=== WORK INSTRUCTION ===
Extract all lines that hold "state" from the records below.

Stored data:
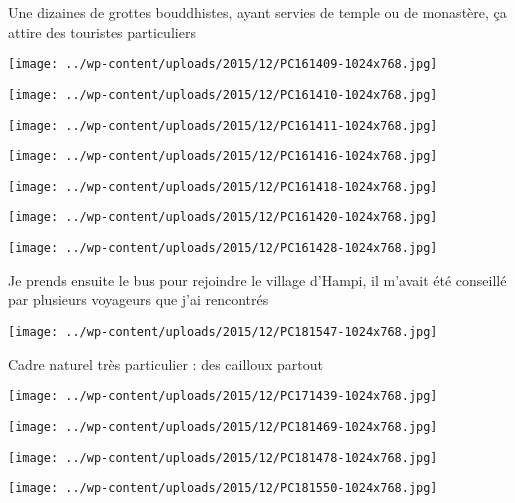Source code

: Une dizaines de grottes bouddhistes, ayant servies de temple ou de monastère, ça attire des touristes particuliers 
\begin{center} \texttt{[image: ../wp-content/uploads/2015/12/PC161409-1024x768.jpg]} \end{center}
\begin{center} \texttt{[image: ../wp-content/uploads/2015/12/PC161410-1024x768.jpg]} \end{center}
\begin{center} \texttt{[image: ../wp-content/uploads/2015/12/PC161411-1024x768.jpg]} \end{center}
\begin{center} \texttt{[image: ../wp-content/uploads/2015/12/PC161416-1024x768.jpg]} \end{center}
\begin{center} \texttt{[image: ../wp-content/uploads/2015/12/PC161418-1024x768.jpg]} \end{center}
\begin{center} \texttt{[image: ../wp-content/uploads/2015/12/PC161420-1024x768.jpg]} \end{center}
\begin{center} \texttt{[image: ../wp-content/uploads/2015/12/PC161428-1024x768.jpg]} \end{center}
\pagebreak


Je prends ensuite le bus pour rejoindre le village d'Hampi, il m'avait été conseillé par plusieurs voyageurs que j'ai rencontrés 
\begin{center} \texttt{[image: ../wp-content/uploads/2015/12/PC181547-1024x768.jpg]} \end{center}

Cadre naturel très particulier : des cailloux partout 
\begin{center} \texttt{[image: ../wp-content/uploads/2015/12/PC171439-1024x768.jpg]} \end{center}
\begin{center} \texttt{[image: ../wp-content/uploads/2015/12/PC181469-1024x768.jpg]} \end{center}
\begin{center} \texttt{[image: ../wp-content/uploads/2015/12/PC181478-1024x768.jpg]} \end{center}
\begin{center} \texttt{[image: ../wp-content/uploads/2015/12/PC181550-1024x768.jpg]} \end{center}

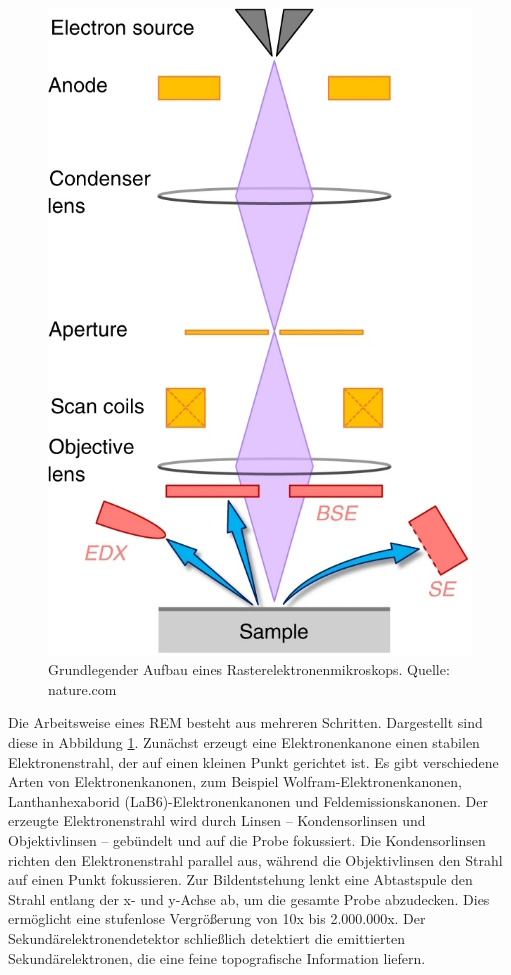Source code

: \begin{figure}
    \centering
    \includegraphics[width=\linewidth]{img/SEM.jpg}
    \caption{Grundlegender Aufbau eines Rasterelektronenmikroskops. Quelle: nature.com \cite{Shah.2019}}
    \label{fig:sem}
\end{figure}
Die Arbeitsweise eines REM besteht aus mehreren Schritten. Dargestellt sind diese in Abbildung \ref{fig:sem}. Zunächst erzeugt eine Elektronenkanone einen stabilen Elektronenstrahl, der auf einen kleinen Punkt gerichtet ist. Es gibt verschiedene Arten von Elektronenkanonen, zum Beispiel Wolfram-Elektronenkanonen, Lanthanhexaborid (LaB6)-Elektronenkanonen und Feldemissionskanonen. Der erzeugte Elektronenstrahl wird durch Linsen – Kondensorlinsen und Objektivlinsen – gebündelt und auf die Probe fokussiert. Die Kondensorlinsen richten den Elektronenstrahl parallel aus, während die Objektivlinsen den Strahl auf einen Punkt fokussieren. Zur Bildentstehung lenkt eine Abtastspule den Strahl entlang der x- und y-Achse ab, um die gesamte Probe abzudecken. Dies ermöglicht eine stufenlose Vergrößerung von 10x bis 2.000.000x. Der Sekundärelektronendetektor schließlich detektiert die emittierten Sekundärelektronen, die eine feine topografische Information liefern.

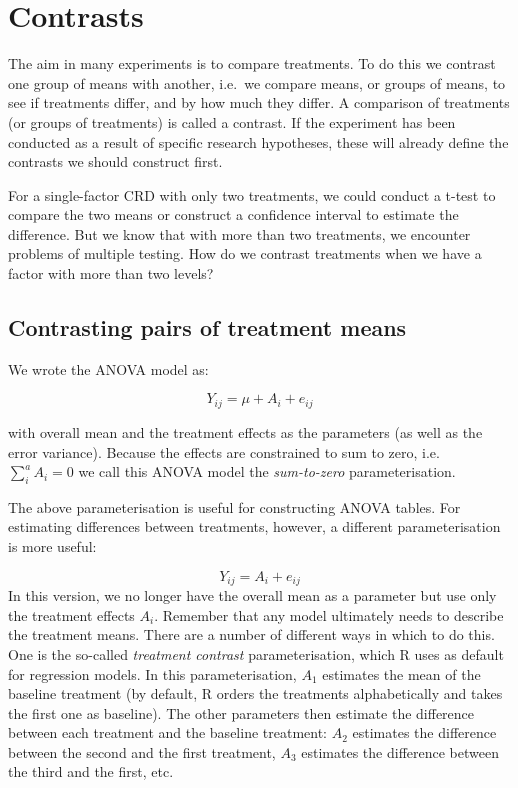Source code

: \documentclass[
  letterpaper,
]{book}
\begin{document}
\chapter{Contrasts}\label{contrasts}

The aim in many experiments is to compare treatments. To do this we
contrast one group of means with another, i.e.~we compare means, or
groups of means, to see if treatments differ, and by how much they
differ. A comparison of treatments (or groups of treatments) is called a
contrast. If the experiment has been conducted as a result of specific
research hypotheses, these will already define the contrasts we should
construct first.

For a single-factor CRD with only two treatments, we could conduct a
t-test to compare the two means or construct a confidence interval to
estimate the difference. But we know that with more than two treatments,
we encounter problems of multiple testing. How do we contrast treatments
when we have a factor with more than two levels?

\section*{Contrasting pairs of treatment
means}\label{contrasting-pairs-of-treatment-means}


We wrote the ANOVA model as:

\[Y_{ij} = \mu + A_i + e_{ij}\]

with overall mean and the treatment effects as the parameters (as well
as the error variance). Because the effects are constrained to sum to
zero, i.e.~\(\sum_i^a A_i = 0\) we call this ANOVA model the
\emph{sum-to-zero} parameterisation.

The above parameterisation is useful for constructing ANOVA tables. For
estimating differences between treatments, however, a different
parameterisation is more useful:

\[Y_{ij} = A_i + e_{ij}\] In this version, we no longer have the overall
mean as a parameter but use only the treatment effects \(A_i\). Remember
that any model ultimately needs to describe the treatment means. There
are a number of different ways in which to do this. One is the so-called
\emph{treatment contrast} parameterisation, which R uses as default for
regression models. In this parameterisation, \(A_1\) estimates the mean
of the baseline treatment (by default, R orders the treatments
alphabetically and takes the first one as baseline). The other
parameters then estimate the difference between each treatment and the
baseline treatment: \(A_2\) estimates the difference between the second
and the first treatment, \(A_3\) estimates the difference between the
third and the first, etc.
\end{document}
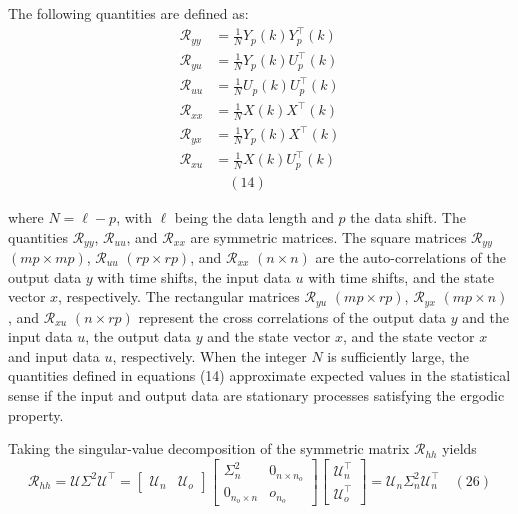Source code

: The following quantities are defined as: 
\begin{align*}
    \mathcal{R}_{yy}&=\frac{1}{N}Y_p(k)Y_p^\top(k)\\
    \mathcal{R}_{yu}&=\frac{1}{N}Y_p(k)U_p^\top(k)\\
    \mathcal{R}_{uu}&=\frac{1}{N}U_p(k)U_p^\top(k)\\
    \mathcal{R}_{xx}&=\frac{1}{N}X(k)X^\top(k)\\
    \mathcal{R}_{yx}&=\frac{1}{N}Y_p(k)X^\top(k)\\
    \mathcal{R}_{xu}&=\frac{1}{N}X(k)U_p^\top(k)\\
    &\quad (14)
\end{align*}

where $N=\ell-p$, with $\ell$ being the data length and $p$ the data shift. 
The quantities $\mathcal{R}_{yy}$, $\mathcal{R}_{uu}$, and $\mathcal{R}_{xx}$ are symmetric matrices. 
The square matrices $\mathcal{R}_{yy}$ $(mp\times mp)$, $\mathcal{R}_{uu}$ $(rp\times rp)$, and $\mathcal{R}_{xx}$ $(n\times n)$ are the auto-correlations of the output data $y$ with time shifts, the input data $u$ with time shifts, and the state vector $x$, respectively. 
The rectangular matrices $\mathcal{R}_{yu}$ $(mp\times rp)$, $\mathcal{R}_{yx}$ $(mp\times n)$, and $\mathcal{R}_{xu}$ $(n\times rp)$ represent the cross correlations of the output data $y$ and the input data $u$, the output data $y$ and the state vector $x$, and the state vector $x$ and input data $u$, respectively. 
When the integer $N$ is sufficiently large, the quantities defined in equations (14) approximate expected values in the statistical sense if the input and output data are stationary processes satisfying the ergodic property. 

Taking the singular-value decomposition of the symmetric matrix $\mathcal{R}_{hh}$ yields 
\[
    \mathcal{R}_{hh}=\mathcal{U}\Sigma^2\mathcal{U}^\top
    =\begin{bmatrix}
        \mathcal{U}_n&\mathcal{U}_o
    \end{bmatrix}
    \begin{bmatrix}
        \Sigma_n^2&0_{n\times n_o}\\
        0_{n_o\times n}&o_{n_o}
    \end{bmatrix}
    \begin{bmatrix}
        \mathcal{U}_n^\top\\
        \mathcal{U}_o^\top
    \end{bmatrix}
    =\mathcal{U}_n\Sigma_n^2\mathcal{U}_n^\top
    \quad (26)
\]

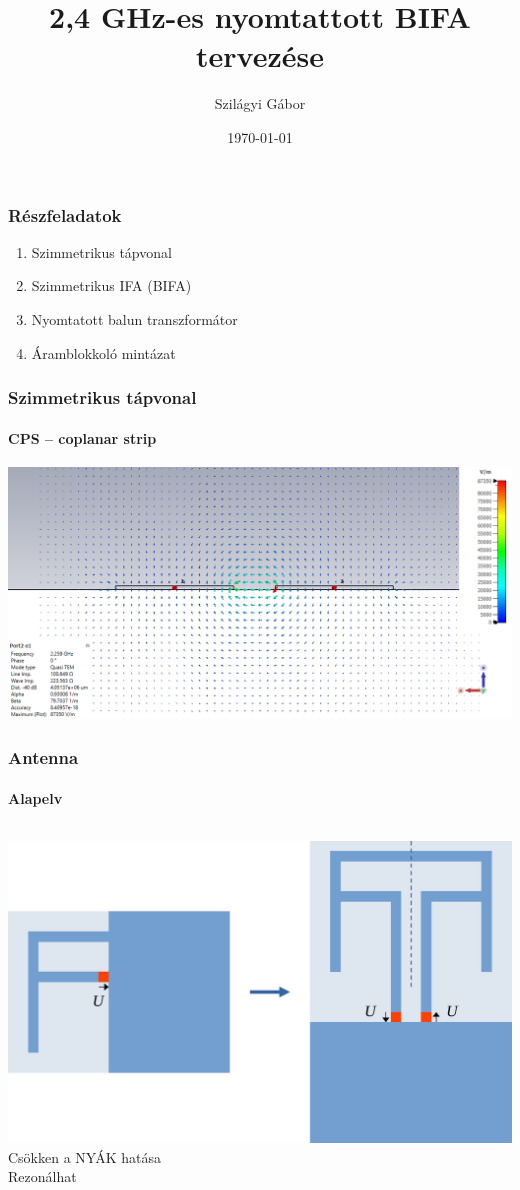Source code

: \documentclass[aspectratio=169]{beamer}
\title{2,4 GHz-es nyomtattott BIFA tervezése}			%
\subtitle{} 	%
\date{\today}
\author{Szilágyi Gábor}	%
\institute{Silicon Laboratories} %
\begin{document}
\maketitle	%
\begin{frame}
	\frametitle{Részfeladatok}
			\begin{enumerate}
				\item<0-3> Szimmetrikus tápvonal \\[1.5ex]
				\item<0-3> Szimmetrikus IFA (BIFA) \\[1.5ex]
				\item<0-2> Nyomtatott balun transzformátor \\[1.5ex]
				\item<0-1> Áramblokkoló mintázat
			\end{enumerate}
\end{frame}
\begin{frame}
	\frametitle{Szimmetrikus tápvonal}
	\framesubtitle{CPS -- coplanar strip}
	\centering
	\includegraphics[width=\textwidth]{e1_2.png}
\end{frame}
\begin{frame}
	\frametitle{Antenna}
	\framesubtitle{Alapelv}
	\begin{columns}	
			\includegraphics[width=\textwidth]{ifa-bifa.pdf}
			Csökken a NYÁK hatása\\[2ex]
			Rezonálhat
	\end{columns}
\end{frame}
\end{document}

=== TASK ANSWER ===
The square matrices $\mathcal{R}_{yy}$ $(mp\times mp)$, $\mathcal{R}_{uu}$ $(rp\times rp)$, and $\mathcal{R}_{xx}$ $(n\times n)$ are the auto-correlations of the output data $y$ with time shifts, the input data $u$ with time shifts, and the state vector $x$, respectively. 
The rectangular matrices $\mathcal{R}_{yu}$ $(mp\times rp)$, $\mathcal{R}_{yx}$ $(mp\times n)$, and $\mathcal{R}_{xu}$ $(n\times rp)$ represent the cross correlations of the output data $y$ and the input data $u$, the output data $y$ and the state vector $x$, and the state vector $x$ and input data $u$, respectively. 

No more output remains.